From the book Traction by Gabriel Weinberg (DuckDuckGo) and Justin Mares. The premise: there are nineteen distinct channels you can use to acquire customers, and the channel that will work for you is rarely the one you'd guess.

The 19 channels

Viral marketing · PR · Unconventional PR (stunts) · Search engine marketing (ads) · Social & display ads · Offline ads · SEO · Content marketing · Email marketing · Engineering as marketing (free tools) · Targeting blogs · Business development · Sales · Affiliate programs · Existing platforms (app stores, marketplaces) · Trade shows · Offline events · Speaking engagements · Community building.

The Bullseye method

  1. Brainstorm — for every one of the 19 channels, write down one plausible way you could use it. No dismissing yet.
  2. Rank into three rings: promising (worth a cheap test now), possible (maybe later), long-shot (probably not).
  3. Test — run cheap, fast experiments on your 2–3 promising channels at once. Each test should answer: roughly what does a customer cost here, and how many can this channel reach?
  4. Focus — once one channel is clearly working, pour your effort into it and ignore the rest until it stops scaling.

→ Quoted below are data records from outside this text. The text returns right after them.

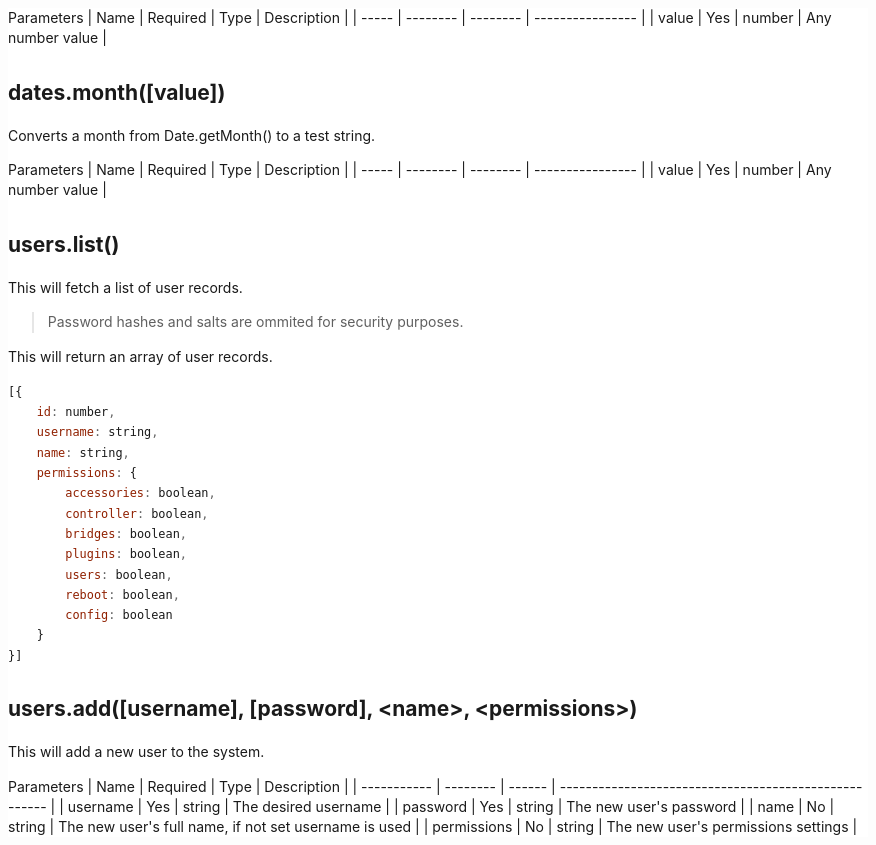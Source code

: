 Parameters
| Name  | Required | Type     | Description      |
| ----- | -------- | -------- | ---------------- |
| value | Yes      | number   | Any number value |

## **dates.month([value])**
Converts a month from Date.getMonth() to a test string.

Parameters
| Name  | Required | Type     | Description      |
| ----- | -------- | -------- | ---------------- |
| value | Yes      | number   | Any number value |

## **users.list()**
This will fetch a list of user records.

> Password hashes and salts are ommited for security purposes.

This will return an array of user records.

```js
[{
    id: number,
    username: string,
    name: string,
    permissions: {
        accessories: boolean,
        controller: boolean,
        bridges: boolean,
        plugins: boolean,
        users: boolean,
        reboot: boolean,
        config: boolean
    }
}]
```

## **users.add([username], [password], \<name\>, \<permissions\>)**
This will add a new user to the system.

Parameters
| Name        | Required | Type   | Description                                           |
| ----------- | -------- | ------ | ----------------------------------------------------- |
| username    | Yes      | string | The desired username                                  |
| password    | Yes      | string | The new user's password                               |
| name        | No       | string | The new user's full name, if not set username is used |
| permissions | No       | string | The new user's permissions settings                   |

Why this matters for bootstrappers

You have limited time and money, so spreading thin across ten channels guarantees failure on all of them. The discipline is: test broadly but cheaply, then commit narrowly. At any moment one channel tends to dominate your growth — find it, then milk it.

Weinberg's rule of thumb: spend ~50% of your time on product and ~50% on traction, from the very beginning. Building is not the same as getting customers.